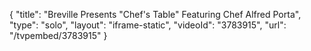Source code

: {
    "title": "Breville Presents \"Chef's Table\" Featuring Chef Alfred Porta",
    "type": "solo",
    "layout": "iframe-static",
    "videoId": "3783915",
    "url": "\/tvpembed\/3783915"
}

# INSTRUCTIONS FOR THE TASK:
Excluding the pictures, output every entry above without alteration.

# TASK RESPONSE:
Source code

: {
    "title": "Breville Presents \"Chef's Table\" Featuring Chef Alfred Porta",
    "type": "solo",
    "layout": "iframe-static",
    "videoId": "3783915",
    "url": "\/tvpembed\/3783915"
}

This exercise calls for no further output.